• _The task_
The response must reproduce exactly every line of the material below holding the word "title".
*** Entries shown ***
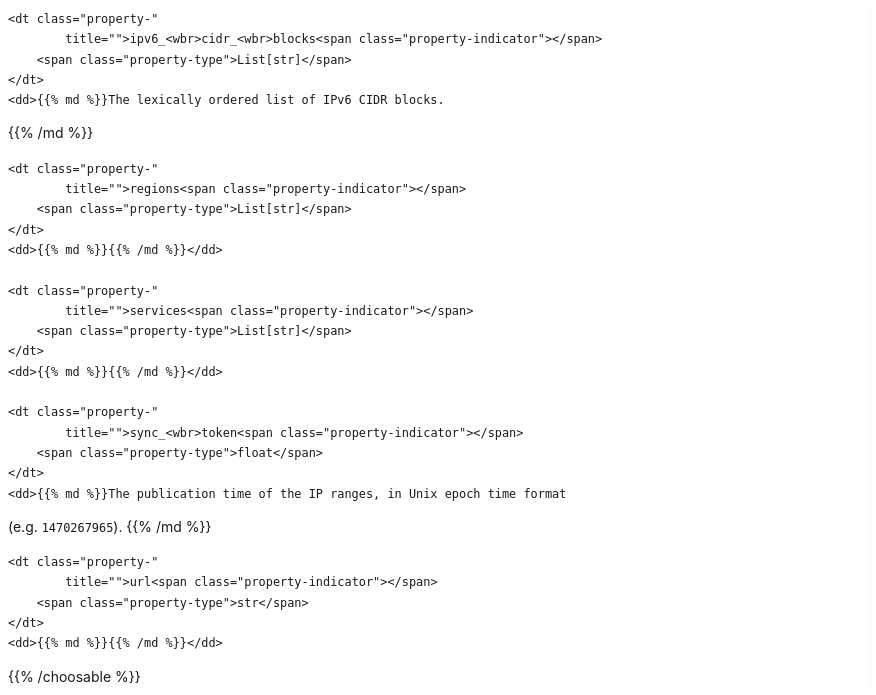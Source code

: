     <dt class="property-"
            title="">ipv6_<wbr>cidr_<wbr>blocks<span class="property-indicator"></span>
        <span class="property-type">List[str]</span>
    </dt>
    <dd>{{% md %}}The lexically ordered list of IPv6 CIDR blocks.
{{% /md %}}</dd>

    <dt class="property-"
            title="">regions<span class="property-indicator"></span>
        <span class="property-type">List[str]</span>
    </dt>
    <dd>{{% md %}}{{% /md %}}</dd>

    <dt class="property-"
            title="">services<span class="property-indicator"></span>
        <span class="property-type">List[str]</span>
    </dt>
    <dd>{{% md %}}{{% /md %}}</dd>

    <dt class="property-"
            title="">sync_<wbr>token<span class="property-indicator"></span>
        <span class="property-type">float</span>
    </dt>
    <dd>{{% md %}}The publication time of the IP ranges, in Unix epoch time format
(e.g. `1470267965`).
{{% /md %}}</dd>

    <dt class="property-"
            title="">url<span class="property-indicator"></span>
        <span class="property-type">str</span>
    </dt>
    <dd>{{% md %}}{{% /md %}}</dd>

</dl>
{{% /choosable %}}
*** End of Entries shown ***
• _Result below_
            title="">ipv6_<wbr>cidr_<wbr>blocks<span class="property-indicator"></span>
            title="">regions<span class="property-indicator"></span>
            title="">services<span class="property-indicator"></span>
            title="">sync_<wbr>token<span class="property-indicator"></span>
            title="">url<span class="property-indicator"></span>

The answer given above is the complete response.